I am going to test the G71 with a poor man's cold finger based on dry ice (step one). Just wondering, how did you conclude that the intracavity energy density increased? But,I hear you Steve. I'll use a slow drop and moderate drive currents. Hopefully the can won't pop off. And if it fails I'll post the low temp limit.



I am having trouble linking to the Youtube " Liquid nitrogen cooling of laser diode" and Liquid nitrogen cooling of LED" but check them out.

[mixedgas]

No scientist in his right mind mentions a hardware failure in a paper except to warn others where it could cost them funding or result in a failure of replication.
Once in a while I see "We tested XX devices, N failed".
Steve .

[planters]

Good point.

An interesting feature of the multitude of you tube LED cooling "dips" is their significant wavelength shift while the lone LN2 diode laser seems to show a much smaller change. My theory is that this has less to do with the chemistry than that the cavity with the laser is probably optimized for the RT wavelength and so will operate, but with decreasing performance as the band gap increases. These competing characteristics might explain the counter-intuitive results when cooling laser diodes.

There has also been a lot of talk about boosting the efficiency of 940nm pump diodes at LN2 temperatures. Of course they make it clear that these diodes have been optimized for operation at these low temperatures. What interests me is just what did they do ? Was it extensive and so "apples and oranges" or minimal and so they might work, just not quite as well at these low temps?

I found when chilling to -50C that the wavelength decreased as I stated above and the output power increased at a given drive current. The drive voltage needed to be raised to maintain the same current flow. The relationships were linear and relatively small, on the order of 10%. I was testing the LOC 815 at 300ma. How did you decide that you thought that the intracavity energy density went way up?

Because the G71 costs a little more, based on your experience I guess I will do a run with some LOC 826's first.

[mixedgas]

I found when chilling to -50C that the wavelength decreased as I stated above and the output power increased at a given drive current. The drive voltage needed to be raised to maintain the same current flow. The relationships were linear and relatively small, on the order of 10%. I was testing the LOC 815 at 300ma. How did you decide that you thought that the intracavity energy density went way up?

end quote.

Chunks blown out of faucets are either: current density too high, or optical density too high. My friend retained the services of a diode expert, who told him it was optical from the cracking patten, so I am led to believe. He also had consulted the factory on the issue.

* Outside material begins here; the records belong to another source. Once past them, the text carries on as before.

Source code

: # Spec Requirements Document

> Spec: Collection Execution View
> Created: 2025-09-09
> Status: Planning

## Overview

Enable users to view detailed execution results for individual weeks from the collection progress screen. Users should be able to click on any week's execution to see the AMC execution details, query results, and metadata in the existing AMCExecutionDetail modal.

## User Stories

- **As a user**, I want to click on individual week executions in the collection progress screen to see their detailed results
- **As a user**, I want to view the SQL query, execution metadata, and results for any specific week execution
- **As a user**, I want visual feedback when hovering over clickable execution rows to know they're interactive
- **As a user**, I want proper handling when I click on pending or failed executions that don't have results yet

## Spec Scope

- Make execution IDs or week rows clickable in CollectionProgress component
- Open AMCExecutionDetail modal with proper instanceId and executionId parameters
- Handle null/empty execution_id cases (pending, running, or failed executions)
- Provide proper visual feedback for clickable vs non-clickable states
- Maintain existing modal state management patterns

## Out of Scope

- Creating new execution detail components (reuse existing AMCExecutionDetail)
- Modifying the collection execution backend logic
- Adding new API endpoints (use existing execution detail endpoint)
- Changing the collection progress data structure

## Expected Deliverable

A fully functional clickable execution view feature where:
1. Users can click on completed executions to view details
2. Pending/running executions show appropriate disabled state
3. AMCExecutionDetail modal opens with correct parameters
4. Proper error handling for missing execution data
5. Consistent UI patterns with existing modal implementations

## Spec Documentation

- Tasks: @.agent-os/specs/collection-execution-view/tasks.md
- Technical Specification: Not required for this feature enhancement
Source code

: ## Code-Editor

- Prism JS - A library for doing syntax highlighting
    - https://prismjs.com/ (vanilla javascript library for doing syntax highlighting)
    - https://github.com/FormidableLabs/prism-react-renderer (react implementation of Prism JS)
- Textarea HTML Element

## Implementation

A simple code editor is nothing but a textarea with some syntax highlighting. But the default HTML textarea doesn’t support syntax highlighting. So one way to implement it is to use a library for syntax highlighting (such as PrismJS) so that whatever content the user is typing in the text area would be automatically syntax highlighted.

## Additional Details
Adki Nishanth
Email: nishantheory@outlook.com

Said friend had one heck of a market and could have made beaucoup bucks if he could have sold TE cooled red diodes at even 650, back then, krypton ion was your real red choice for more then a few mW. If he could have gotten the high power 670 nm reds down to 650ish, he had the marketing mechanism in place to sell them like hotcakes.

Steve

[planters]

Well we're passed that. I am running 32 LOC's at 648 and so far so good. This should be fun. As soon as Dave's mounts arrive, I don't have even one spare at this point, we'll see what happens at -70-80. If optical density, the only thing I can speculate is that the coating became less leaky off optimum and so the higher Q did the diode in. The reflectivity change with wavelength/temp. might also explain your experience with longer wavelength emission with cooling. The Unipress investigators did not specify power output and might have finessed this, so to speak, with very low drive current. Again we'll see.

There is one subtlety that might help to support your hypothesis. If the power output increases smoothly as the temperature drops and this is proportional both above AND below threshold then the Q probably remains constant. What do you think?